Task to complete » Which lines of the records contain the word "pool"? Show each of them.

Material shown »
=== Begin Enclosure ===
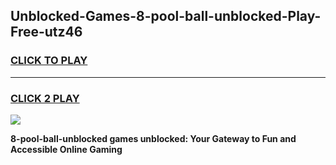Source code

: 
## Unblocked-Games-8-pool-ball-unblocked-Play-Free-utz46
<h3>
<a href="https://premium76.site?title=8-pool-ball-unblocked&ref=23A">CLICK TO PLAY</a></h3>
<hr>

<h3>
<a href="https://premium76.site?title=8-pool-ball-unblocked&ref=23A">CLICK 2 PLAY</a>
  
</h3>

<a href="https://premium76.site?title=8-pool-ball-unblocked&ref=23A"><img src="https://clearcache.store/games.png"></a>


**8-pool-ball-unblocked games unblocked: Your Gateway to Fun and Accessible Online Gaming**
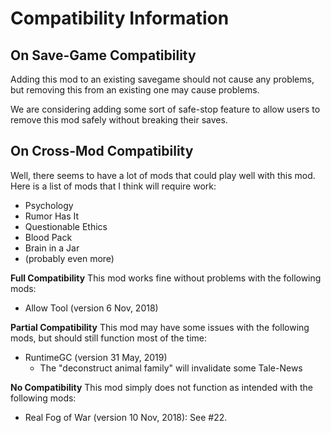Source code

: # Compatibility Information
## On Save-Game Compatibility
Adding this mod to an existing savegame should not cause any problems, but removing this from an existing one may cause problems.

We are considering adding some sort of safe-stop feature to allow users to remove this mod safely without breaking their saves.
## On Cross-Mod Compatibility
Well, there seems to have a lot of mods that could play well with this mod. Here is a list of mods that I think will require work:
- Psychology
- Rumor Has It
- Questionable Ethics
- Blood Pack
- Brain in a Jar
- (probably even more)

**Full Compatibility**
This mod works fine without problems with the following mods:
- Allow Tool (version 6 Nov, 2018)

**Partial Compatibility**
This mod may have some issues with the following mods, but should still function most of the time:
- RuntimeGC (version 31 May, 2019)
  - The "deconstruct animal family" will invalidate some Tale-News

**No Compatibility**
This mod simply does not function as intended with the following mods:
- Real Fog of War (version 10 Nov, 2018): See #22.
=== End Enclosure ===
Task solution »
## Unblocked-Games-8-pool-ball-unblocked-Play-Free-utz46
<a href="https://premium76.site?title=8-pool-ball-unblocked&ref=23A">CLICK TO PLAY</a></h3>
<a href="https://premium76.site?title=8-pool-ball-unblocked&ref=23A">CLICK 2 PLAY</a>
<a href="https://premium76.site?title=8-pool-ball-unblocked&ref=23A"><img src="https://clearcache.store/games.png"></a>
**8-pool-ball-unblocked games unblocked: Your Gateway to Fun and Accessible Online Gaming**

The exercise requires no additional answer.